**Records for the task:**
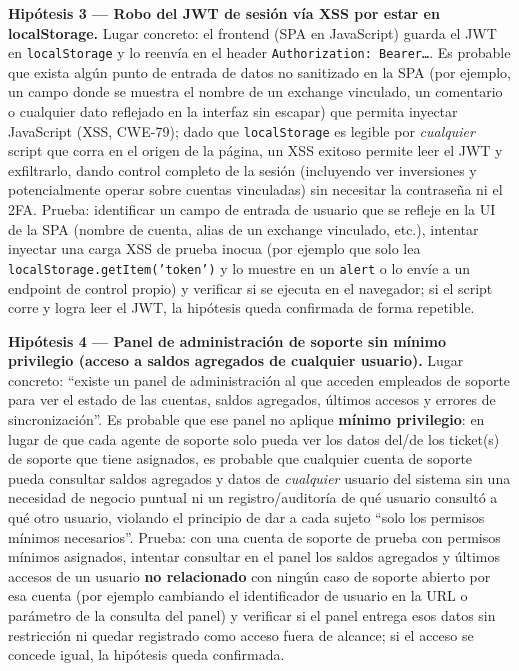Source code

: \textbf{Hipótesis 3 --- Robo del JWT de sesión vía XSS por estar en localStorage.} Lugar
concreto: el frontend (SPA en JavaScript) guarda el JWT en \texttt{localStorage} y lo reenvía
en el header \texttt{Authorization: Bearer\ldots}. Es probable que exista algún punto de
entrada de datos no sanitizado en la SPA (por ejemplo, un campo donde se muestra el nombre de
un exchange vinculado, un comentario o cualquier dato reflejado en la interfaz sin escapar)
que permita inyectar JavaScript (XSS, CWE-79); dado que \texttt{localStorage} es legible por
\emph{cualquier} script que corra en el origen de la página, un XSS exitoso permite leer el
JWT y exfiltrarlo, dando control completo de la sesión (incluyendo ver inversiones y
potencialmente operar sobre cuentas vinculadas) sin necesitar la contraseña ni el 2FA.
Prueba: identificar un campo de entrada de usuario que se refleje en la UI de la SPA (nombre
de cuenta, alias de un exchange vinculado, etc.), intentar inyectar una carga XSS de prueba
inocua (por ejemplo que solo lea \texttt{localStorage.getItem('token')} y lo muestre en un
\texttt{alert} o lo envíe a un endpoint de control propio) y verificar si se ejecuta en el
navegador; si el script corre y logra leer el JWT, la hipótesis queda confirmada de forma
repetible.

\textbf{Hipótesis 4 --- Panel de administración de soporte sin mínimo privilegio (acceso a
saldos agregados de cualquier usuario).} Lugar concreto: ``existe un panel de administración
al que acceden empleados de soporte para ver el estado de las cuentas, saldos agregados,
últimos accesos y errores de sincronización''. Es probable que ese panel no aplique
\textbf{mínimo privilegio}: en lugar de que cada agente de soporte solo pueda ver los datos
del/de los ticket(s) de soporte que tiene asignados, es probable que cualquier cuenta de
soporte pueda consultar saldos agregados y datos de \emph{cualquier} usuario del sistema sin
una necesidad de negocio puntual ni un registro/auditoría de qué usuario consultó a qué otro
usuario, violando el principio de dar a cada sujeto ``solo los permisos mínimos necesarios''.
Prueba: con una cuenta de soporte de prueba con permisos mínimos asignados, intentar consultar
en el panel los saldos agregados y últimos accesos de un usuario \textbf{no relacionado} con
ningún caso de soporte abierto por esa cuenta (por ejemplo cambiando el identificador de
usuario en la URL o parámetro de la consulta del panel) y verificar si el panel entrega esos
datos sin restricción ni quedar registrado como acceso fuera de alcance; si el acceso se
concede igual, la hipótesis queda confirmada.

**Required action:** Set down precisely the lines above between the line holding "entrada de datos" and the line holding "permite leer el", inclusive, and nothing beyond them.

**Reply:**
entrada de datos no sanitizado en la SPA (por ejemplo, un campo donde se muestra el nombre de
un exchange vinculado, un comentario o cualquier dato reflejado en la interfaz sin escapar)
que permita inyectar JavaScript (XSS, CWE-79); dado que \texttt{localStorage} es legible por
\emph{cualquier} script que corra en el origen de la página, un XSS exitoso permite leer el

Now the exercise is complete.